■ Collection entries
»»

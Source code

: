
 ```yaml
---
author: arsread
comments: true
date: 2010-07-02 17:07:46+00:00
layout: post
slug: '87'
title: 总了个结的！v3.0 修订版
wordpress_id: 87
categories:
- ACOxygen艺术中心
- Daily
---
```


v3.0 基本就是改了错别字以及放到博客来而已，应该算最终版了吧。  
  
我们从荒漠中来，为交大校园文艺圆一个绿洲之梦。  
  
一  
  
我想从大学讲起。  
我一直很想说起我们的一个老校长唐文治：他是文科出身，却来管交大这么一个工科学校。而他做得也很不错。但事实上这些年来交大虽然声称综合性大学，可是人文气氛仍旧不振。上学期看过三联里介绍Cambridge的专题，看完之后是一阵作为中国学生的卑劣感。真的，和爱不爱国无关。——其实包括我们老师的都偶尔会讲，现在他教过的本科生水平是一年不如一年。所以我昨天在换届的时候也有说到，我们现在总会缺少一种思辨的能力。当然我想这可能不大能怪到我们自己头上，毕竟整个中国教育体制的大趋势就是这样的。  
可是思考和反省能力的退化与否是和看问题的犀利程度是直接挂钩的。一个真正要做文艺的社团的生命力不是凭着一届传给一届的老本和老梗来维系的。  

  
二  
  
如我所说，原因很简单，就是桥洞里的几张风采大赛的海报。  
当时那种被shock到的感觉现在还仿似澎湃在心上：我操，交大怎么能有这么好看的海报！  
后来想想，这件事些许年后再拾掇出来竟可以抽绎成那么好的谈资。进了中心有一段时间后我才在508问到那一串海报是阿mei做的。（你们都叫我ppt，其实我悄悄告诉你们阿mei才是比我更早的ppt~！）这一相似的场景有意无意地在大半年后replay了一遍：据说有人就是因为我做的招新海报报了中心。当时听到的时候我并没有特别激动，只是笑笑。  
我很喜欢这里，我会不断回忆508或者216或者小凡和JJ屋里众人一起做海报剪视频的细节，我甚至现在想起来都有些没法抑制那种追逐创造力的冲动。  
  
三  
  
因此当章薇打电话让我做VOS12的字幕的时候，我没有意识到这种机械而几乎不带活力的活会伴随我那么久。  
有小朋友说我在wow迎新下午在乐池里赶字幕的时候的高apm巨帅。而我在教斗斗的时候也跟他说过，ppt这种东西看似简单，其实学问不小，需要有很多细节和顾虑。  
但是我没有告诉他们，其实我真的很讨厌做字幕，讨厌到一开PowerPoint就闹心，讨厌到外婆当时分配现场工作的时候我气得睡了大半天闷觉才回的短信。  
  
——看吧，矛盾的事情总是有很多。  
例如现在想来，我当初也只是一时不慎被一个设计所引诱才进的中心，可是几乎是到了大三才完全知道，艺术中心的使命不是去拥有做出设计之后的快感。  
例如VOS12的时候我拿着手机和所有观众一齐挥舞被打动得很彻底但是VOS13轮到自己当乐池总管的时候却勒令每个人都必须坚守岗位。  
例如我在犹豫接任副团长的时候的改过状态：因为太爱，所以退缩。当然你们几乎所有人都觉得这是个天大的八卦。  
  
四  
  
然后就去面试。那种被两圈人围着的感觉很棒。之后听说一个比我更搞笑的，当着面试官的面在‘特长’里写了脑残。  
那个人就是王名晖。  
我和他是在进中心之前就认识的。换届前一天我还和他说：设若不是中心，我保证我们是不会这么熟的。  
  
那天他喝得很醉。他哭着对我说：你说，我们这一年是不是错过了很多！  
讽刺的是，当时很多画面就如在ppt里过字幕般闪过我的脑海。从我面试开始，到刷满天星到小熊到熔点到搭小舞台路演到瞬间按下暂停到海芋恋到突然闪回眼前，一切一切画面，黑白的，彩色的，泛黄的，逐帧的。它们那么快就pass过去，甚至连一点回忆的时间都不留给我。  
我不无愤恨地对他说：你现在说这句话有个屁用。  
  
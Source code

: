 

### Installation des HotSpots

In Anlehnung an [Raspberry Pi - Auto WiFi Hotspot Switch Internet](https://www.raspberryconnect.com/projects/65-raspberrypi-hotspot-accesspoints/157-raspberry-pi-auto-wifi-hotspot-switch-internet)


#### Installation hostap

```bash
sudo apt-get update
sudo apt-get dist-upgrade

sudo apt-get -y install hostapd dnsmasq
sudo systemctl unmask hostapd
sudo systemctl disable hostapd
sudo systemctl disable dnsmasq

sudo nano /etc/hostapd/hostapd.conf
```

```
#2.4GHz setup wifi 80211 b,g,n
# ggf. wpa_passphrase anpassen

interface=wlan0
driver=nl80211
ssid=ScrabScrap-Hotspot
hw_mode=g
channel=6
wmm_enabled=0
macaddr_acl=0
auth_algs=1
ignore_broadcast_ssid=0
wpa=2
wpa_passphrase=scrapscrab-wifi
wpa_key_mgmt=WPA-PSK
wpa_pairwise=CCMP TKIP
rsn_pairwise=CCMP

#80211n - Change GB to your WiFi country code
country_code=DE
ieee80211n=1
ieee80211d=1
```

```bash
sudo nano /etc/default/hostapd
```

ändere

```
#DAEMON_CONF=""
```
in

««

■ Your goal
Every line in the data that holds "nano" should be copied out.

■ Exercise solution
sudo nano /etc/hostapd/hostapd.conf
sudo nano /etc/default/hostapd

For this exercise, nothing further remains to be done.